• Exercise directions:
With the pictures removed, write out the data below exactly.

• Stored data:
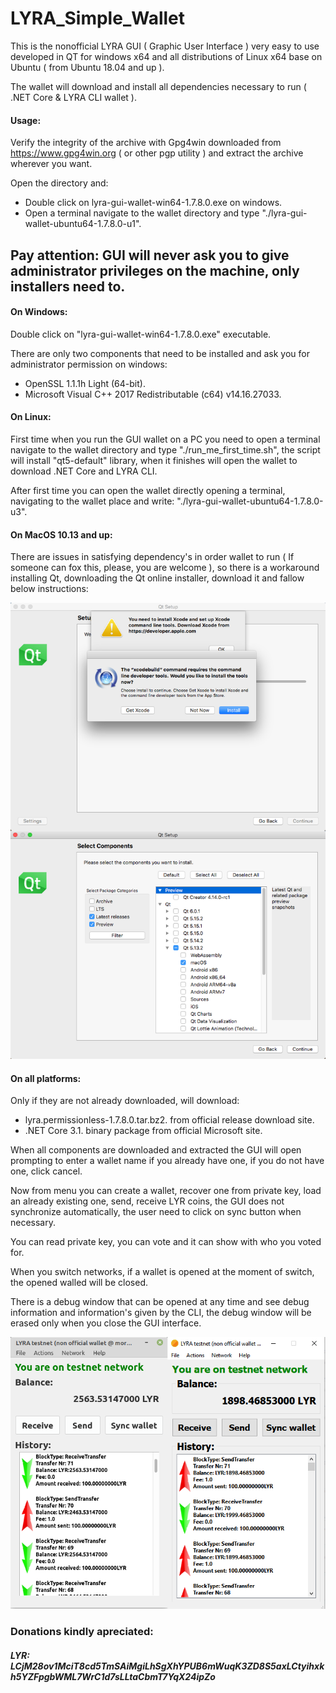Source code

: # LYRA_Simple_Wallet

This is the nonofficial LYRA GUI ( Graphic User Interface ) very easy to use developed in QT for windows x64 and all distributions of Linux x64 base on Ubuntu ( from Ubuntu 18.04 and up ).

The wallet will download and install all dependencies necessary to run ( .NET Core & LYRA CLI wallet ).

#### Usage:

Verify the integrity of the archive with Gpg4win downloaded from https://www.gpg4win.org ( or other pgp utility ) and extract the archive wherever you want.

Open the directory and:
* Double click on lyra-gui-wallet-win64-1.7.8.0.exe on windows.
* Open a terminal navigate to the wallet directory and type "./lyra-gui-wallet-ubuntu64-1.7.8.0-u1".

## Pay attention: GUI will never ask you to give administrator privileges on the machine, only installers need to.

#### On Windows:

Double click on "lyra-gui-wallet-win64-1.7.8.0.exe" executable.

There are only two components that need to be installed and ask you for administrator permission on windows:
* OpenSSL 1.1.1h Light (64-bit).
* Microsoft Visual C++ 2017 Redistributable (c64) v14.16.27033.

#### On Linux:

First time when you run the GUI wallet on a PC you need to open a terminal navigate to the wallet directory and type "./run_me_first_time.sh", the script will install "qt5-default" library, when it finishes will open the wallet to download .NET Core and LYRA CLI.

After first time you can open the wallet directly opening a terminal, navigating to the wallet place and write: "./lyra-gui-wallet-ubuntu64-1.7.8.0-u3".

#### On MacOS 10.13 and up:

There are issues in satisfying dependency's in order wallet to run ( If someone can fox this, please, you are welcome ), so there is a workaround installing Qt, downloading the Qt online installer, download it and fallow below instructions:

![LYRA GUY non official wallet](https://raw.githubusercontent.com/MorgothCreator/lyra-gui-wallet/master/QtOnMacOs.png)

#### On all platforms:

Only if they are not already downloaded, will download:
* lyra.permissionless-1.7.8.0.tar.bz2. from official release download site.
* .NET Core 3.1. binary package from official Microsoft site.

When all components are downloaded and extracted the GUI will open prompting to enter a wallet name if you already have one, if you do not have one, click cancel.

Now from menu you can create a wallet, recover one from private key, load an already existing one, send, receive LYR coins, the GUI does not synchronize automatically, the user need to click on sync button when necessary.

You can read private key, you can vote and it can show with who you voted for.

When you switch networks, if a wallet is opened at the moment of switch, the opened walled will be closed.

There is a debug window that can be opened at any time and see debug information and information's given by the CLI, the debug window will be erased only when you close the GUI interface.



![LYRA GUY non official wallet](https://raw.githubusercontent.com/MorgothCreator/lyra-gui-wallet/master/LYRA%20GUY%20non%20official%20wallet.png)


### Donations kindly apreciated:
##### LYR: LCjM28ov1MciT8cd5TmSAiMgiLhSgXhYPUB6mWuqK3ZD8S5axLCtyihxkh5YZFpgbWML7WrC1d7sLLtaCbmT7YqX24ipZo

• Task output:
Source code

: # LYRA_Simple_Wallet

This is the nonofficial LYRA GUI ( Graphic User Interface ) very easy to use developed in QT for windows x64 and all distributions of Linux x64 base on Ubuntu ( from Ubuntu 18.04 and up ).

The wallet will download and install all dependencies necessary to run ( .NET Core & LYRA CLI wallet ).

#### Usage:

Verify the integrity of the archive with Gpg4win downloaded from https://www.gpg4win.org ( or other pgp utility ) and extract the archive wherever you want.

Open the directory and:
* Double click on lyra-gui-wallet-win64-1.7.8.0.exe on windows.
* Open a terminal navigate to the wallet directory and type "./lyra-gui-wallet-ubuntu64-1.7.8.0-u1".

## Pay attention: GUI will never ask you to give administrator privileges on the machine, only installers need to.

#### On Windows:

Double click on "lyra-gui-wallet-win64-1.7.8.0.exe" executable.

There are only two components that need to be installed and ask you for administrator permission on windows:
* OpenSSL 1.1.1h Light (64-bit).
* Microsoft Visual C++ 2017 Redistributable (c64) v14.16.27033.

#### On Linux:

First time when you run the GUI wallet on a PC you need to open a terminal navigate to the wallet directory and type "./run_me_first_time.sh", the script will install "qt5-default" library, when it finishes will open the wallet to download .NET Core and LYRA CLI.

After first time you can open the wallet directly opening a terminal, navigating to the wallet place and write: "./lyra-gui-wallet-ubuntu64-1.7.8.0-u3".

#### On MacOS 10.13 and up:

There are issues in satisfying dependency's in order wallet to run ( If someone can fox this, please, you are welcome ), so there is a workaround installing Qt, downloading the Qt online installer, download it and fallow below instructions:

![LYRA GUY non official wallet](https://raw.githubusercontent.com/MorgothCreator/lyra-gui-wallet/master/QtOnMacOs.png)

#### On all platforms:

Only if they are not already downloaded, will download:
* lyra.permissionless-1.7.8.0.tar.bz2. from official release download site.
* .NET Core 3.1. binary package from official Microsoft site.

When all components are downloaded and extracted the GUI will open prompting to enter a wallet name if you already have one, if you do not have one, click cancel.

Now from menu you can create a wallet, recover one from private key, load an already existing one, send, receive LYR coins, the GUI does not synchronize automatically, the user need to click on sync button when necessary.

You can read private key, you can vote and it can show with who you voted for.

When you switch networks, if a wallet is opened at the moment of switch, the opened walled will be closed.

There is a debug window that can be opened at any time and see debug information and information's given by the CLI, the debug window will be erased only when you close the GUI interface.



![LYRA GUY non official wallet](https://raw.githubusercontent.com/MorgothCreator/lyra-gui-wallet/master/LYRA%20GUY%20non%20official%20wallet.png)


### Donations kindly apreciated:
##### LYR: LCjM28ov1MciT8cd5TmSAiMgiLhSgXhYPUB6mWuqK3ZD8S5axLCtyihxkh5YZFpgbWML7WrC1d7sLLtaCbmT7YqX24ipZo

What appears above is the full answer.